ACTION ITEM: Among the lines of the records below, copy those that hold the word "archivo".

++++ DATA IN THIS EXERCISE

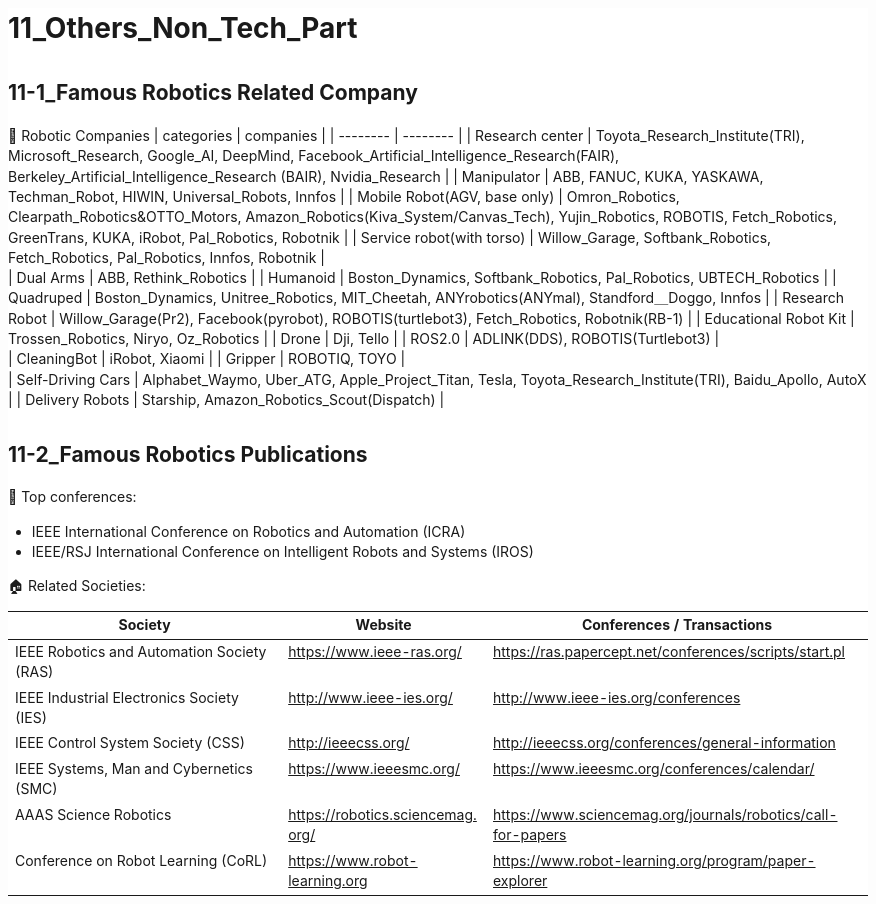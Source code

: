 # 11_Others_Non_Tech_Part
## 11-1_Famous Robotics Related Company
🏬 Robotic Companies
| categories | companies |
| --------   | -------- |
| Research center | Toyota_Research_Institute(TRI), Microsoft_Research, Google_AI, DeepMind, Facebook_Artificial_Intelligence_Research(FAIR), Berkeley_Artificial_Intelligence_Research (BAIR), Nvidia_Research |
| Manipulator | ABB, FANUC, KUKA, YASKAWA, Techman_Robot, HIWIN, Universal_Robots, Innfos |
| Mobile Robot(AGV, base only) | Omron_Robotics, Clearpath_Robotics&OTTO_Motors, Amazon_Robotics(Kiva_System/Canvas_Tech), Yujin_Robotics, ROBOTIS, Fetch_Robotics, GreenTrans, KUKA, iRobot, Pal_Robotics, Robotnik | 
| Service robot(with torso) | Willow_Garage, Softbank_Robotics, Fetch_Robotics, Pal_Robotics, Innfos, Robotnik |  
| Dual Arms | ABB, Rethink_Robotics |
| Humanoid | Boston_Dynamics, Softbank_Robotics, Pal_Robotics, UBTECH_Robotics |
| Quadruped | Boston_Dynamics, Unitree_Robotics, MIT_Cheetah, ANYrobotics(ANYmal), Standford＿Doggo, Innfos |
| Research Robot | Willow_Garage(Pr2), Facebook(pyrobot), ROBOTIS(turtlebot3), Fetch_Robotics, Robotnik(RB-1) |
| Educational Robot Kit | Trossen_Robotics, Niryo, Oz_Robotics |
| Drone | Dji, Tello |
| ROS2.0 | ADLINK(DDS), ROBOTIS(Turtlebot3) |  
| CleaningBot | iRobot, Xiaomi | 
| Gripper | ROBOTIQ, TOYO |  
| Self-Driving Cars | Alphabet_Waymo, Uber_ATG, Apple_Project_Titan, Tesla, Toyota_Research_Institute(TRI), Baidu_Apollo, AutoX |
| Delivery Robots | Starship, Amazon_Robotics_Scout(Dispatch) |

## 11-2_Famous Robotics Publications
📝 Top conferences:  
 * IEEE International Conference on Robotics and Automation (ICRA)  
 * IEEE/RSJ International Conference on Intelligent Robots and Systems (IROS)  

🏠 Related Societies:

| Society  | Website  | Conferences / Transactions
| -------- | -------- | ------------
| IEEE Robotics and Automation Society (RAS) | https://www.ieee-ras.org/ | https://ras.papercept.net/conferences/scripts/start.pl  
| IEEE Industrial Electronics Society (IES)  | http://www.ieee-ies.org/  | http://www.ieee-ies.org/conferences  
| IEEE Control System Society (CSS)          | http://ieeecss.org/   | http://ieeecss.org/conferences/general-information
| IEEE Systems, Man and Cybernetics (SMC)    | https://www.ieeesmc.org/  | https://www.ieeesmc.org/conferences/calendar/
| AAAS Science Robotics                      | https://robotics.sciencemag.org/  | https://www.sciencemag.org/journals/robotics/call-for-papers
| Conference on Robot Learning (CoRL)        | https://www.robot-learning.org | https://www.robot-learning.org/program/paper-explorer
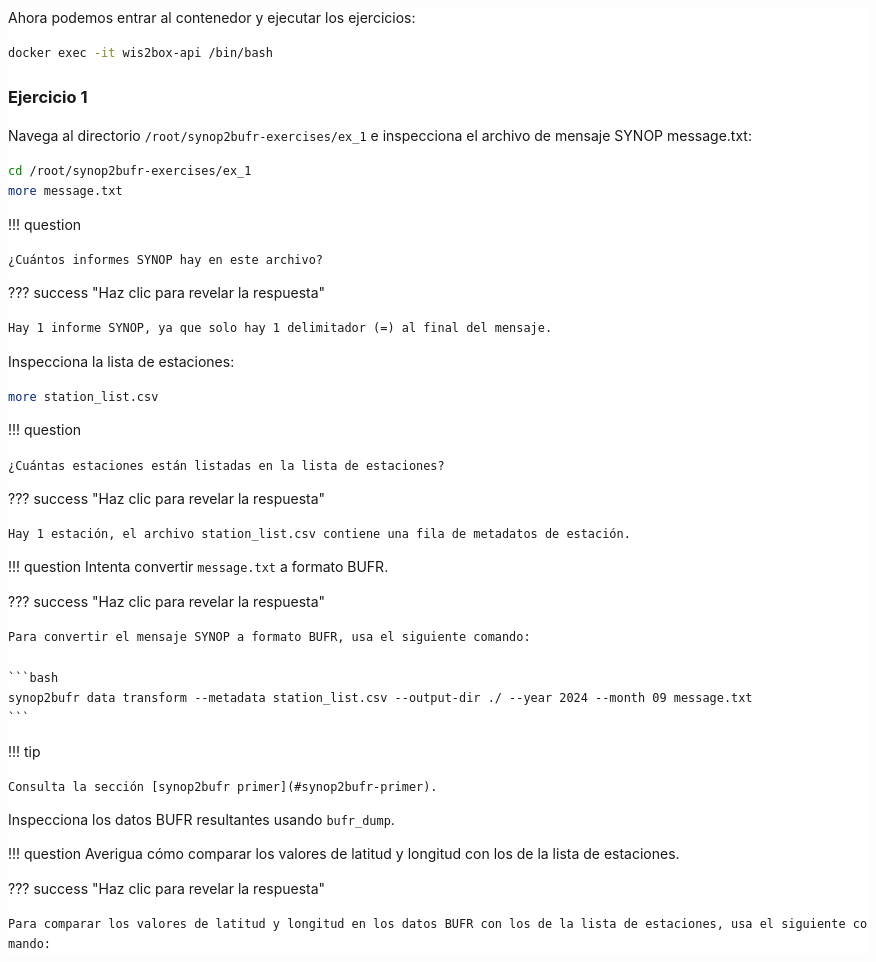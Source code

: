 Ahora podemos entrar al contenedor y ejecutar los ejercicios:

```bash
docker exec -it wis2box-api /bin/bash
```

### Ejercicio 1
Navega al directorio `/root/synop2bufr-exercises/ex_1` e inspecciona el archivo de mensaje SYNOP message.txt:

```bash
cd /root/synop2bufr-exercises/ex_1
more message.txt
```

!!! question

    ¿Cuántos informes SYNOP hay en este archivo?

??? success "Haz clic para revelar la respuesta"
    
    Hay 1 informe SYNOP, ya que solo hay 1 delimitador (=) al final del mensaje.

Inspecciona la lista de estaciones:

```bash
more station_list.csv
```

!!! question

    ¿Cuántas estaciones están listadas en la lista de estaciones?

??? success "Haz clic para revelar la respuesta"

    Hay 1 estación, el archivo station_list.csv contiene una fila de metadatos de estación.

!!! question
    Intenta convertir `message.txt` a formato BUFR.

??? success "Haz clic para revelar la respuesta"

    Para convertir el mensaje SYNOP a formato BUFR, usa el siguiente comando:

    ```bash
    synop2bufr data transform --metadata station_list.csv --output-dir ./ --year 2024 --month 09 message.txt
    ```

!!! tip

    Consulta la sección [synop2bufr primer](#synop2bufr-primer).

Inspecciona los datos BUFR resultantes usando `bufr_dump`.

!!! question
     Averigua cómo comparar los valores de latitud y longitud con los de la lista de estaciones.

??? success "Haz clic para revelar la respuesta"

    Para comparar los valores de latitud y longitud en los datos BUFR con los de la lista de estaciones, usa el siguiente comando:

++++++++

RESULT:
Navega al directorio `/root/synop2bufr-exercises/ex_1` e inspecciona el archivo de mensaje SYNOP message.txt:
    ¿Cuántos informes SYNOP hay en este archivo?
    Hay 1 estación, el archivo station_list.csv contiene una fila de metadatos de estación.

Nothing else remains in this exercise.